Say how many lines of the listing below include the string "Revised" and add nothing else.

─── GIVEN DATA

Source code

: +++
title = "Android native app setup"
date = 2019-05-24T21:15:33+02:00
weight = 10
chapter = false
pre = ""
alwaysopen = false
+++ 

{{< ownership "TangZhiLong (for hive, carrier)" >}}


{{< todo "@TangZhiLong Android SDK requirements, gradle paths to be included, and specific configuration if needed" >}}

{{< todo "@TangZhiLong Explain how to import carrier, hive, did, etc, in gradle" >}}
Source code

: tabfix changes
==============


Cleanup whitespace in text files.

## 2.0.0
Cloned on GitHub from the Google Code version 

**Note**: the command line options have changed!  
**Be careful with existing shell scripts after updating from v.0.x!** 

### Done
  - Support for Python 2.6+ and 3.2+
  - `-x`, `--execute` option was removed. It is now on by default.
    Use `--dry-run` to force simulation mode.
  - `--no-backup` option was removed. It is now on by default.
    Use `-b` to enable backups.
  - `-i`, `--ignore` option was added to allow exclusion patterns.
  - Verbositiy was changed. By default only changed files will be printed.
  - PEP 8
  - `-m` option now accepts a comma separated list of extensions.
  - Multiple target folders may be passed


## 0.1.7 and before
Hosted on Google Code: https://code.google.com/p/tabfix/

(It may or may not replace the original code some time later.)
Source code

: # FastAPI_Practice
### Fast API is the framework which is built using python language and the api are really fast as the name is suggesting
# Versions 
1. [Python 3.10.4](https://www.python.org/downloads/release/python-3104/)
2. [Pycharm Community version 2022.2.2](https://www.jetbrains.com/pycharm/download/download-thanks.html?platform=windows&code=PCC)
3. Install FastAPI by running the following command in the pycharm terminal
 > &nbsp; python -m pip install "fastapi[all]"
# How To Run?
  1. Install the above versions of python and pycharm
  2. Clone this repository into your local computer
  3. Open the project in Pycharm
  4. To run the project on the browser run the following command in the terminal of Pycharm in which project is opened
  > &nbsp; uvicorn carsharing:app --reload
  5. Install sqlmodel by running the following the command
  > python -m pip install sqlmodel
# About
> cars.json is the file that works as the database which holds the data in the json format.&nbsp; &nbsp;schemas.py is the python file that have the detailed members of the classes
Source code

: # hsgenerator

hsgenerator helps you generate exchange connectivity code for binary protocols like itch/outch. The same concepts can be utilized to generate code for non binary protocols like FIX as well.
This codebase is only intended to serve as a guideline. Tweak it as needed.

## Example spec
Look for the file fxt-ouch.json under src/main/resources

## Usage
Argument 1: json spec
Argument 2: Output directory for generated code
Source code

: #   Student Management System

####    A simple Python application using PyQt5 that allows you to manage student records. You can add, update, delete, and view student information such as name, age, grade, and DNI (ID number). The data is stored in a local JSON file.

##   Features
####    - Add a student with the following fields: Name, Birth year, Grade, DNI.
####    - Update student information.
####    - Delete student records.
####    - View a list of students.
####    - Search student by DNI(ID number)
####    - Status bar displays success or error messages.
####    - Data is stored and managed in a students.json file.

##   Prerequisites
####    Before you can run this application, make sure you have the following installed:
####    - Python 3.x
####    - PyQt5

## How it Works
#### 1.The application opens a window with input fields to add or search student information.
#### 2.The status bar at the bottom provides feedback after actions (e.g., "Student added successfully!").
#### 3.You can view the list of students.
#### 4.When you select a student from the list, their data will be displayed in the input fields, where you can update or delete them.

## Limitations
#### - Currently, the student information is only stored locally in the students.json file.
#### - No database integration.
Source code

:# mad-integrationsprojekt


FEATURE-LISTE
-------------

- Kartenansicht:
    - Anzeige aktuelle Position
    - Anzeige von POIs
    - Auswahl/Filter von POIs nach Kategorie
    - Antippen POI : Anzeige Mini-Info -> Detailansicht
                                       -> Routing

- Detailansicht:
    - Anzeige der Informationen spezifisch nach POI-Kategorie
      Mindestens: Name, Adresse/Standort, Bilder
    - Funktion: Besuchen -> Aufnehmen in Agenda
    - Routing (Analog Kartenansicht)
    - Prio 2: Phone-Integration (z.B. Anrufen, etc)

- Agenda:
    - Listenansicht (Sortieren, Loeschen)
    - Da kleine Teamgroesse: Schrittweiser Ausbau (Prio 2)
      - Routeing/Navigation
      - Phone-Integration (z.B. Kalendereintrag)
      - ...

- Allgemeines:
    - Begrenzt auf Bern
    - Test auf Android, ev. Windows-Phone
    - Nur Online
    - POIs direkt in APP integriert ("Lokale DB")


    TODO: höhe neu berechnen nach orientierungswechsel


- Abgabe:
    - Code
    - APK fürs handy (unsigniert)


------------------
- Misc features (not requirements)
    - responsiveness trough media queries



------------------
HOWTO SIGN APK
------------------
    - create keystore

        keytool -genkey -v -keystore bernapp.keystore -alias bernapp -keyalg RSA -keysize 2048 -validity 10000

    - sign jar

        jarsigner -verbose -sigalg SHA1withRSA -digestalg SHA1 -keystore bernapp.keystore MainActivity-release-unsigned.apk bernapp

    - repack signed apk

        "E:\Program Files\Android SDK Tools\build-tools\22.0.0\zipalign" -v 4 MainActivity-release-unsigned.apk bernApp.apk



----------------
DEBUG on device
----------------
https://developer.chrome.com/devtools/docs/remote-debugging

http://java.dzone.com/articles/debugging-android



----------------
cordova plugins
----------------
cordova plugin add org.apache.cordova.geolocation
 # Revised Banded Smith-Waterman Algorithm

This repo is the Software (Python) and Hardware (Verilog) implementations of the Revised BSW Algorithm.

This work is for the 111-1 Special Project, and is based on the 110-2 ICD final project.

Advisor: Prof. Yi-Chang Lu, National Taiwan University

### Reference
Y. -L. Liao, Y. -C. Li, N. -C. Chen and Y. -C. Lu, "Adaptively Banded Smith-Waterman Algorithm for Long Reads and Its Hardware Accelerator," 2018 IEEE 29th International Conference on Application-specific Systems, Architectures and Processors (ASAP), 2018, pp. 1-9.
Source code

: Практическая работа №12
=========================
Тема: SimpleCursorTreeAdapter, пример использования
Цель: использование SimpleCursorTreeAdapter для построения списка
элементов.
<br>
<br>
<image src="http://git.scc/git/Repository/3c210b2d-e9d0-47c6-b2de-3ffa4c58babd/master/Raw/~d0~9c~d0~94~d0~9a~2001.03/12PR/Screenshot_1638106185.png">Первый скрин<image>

──────

◆ REPLY:
2